─── Data provided ───

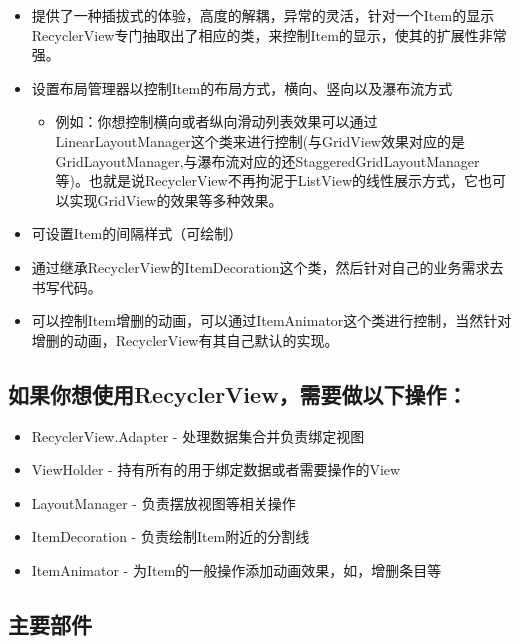 \documentclass[9pt, b5paper]{article}
\begin{document}
\begin{itemize}
\begin{itemize}
\item 提供了一种插拔式的体验，高度的解耦，异常的灵活，针对一个Item的显示RecyclerView专门抽取出了相应的类，来控制Item的显示，使其的扩展性非常强。
\item 设置布局管理器以控制Item的布局方式，横向、竖向以及瀑布流方式
\begin{itemize}
\item 例如：你想控制横向或者纵向滑动列表效果可以通过LinearLayoutManager这个类来进行控制(与GridView效果对应的是GridLayoutManager,与瀑布流对应的还StaggeredGridLayoutManager等)。也就是说RecyclerView不再拘泥于ListView的线性展示方式，它也可以实现GridView的效果等多种效果。
\end{itemize}
\item 可设置Item的间隔样式（可绘制）
\item 通过继承RecyclerView的ItemDecoration这个类，然后针对自己的业务需求去书写代码。
\item 可以控制Item增删的动画，可以通过ItemAnimator这个类进行控制，当然针对增删的动画，RecyclerView有其自己默认的实现。
\end{itemize}
\end{itemize}

\subsection{如果你想使用RecyclerView，需要做以下操作：}
\label{sec-5-2}
\begin{itemize}
\item RecyclerView.Adapter - 处理数据集合并负责绑定视图
\item ViewHolder - 持有所有的用于绑定数据或者需要操作的View
\item LayoutManager - 负责摆放视图等相关操作
\item ItemDecoration - 负责绘制Item附近的分割线
\item ItemAnimator - 为Item的一般操作添加动画效果，如，增删条目等
\end{itemize}

\subsection{主要部件}
\label{sec-5-3}
\end{document}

───

#### Prompt:
Write out every record exactly. Leave the pictures out.

#### Output for this task:
 \documentclass[9pt, b5paper]{article}
\begin{document}
\begin{itemize}
\begin{itemize}
\item 提供了一种插拔式的体验，高度的解耦，异常的灵活，针对一个Item的显示RecyclerView专门抽取出了相应的类，来控制Item的显示，使其的扩展性非常强。
\item 设置布局管理器以控制Item的布局方式，横向、竖向以及瀑布流方式
\begin{itemize}
\item 例如：你想控制横向或者纵向滑动列表效果可以通过LinearLayoutManager这个类来进行控制(与GridView效果对应的是GridLayoutManager,与瀑布流对应的还StaggeredGridLayoutManager等)。也就是说RecyclerView不再拘泥于ListView的线性展示方式，它也可以实现GridView的效果等多种效果。
\end{itemize}
\item 可设置Item的间隔样式（可绘制）
\item 通过继承RecyclerView的ItemDecoration这个类，然后针对自己的业务需求去书写代码。
\item 可以控制Item增删的动画，可以通过ItemAnimator这个类进行控制，当然针对增删的动画，RecyclerView有其自己默认的实现。
\end{itemize}
\end{itemize}

\subsection{如果你想使用RecyclerView，需要做以下操作：}
\label{sec-5-2}
\begin{itemize}
\item RecyclerView.Adapter - 处理数据集合并负责绑定视图
\item ViewHolder - 持有所有的用于绑定数据或者需要操作的View
\item LayoutManager - 负责摆放视图等相关操作
\item ItemDecoration - 负责绘制Item附近的分割线
\item ItemAnimator - 为Item的一般操作添加动画效果，如，增删条目等
\end{itemize}

\subsection{主要部件}
\label{sec-5-3}
\end{document}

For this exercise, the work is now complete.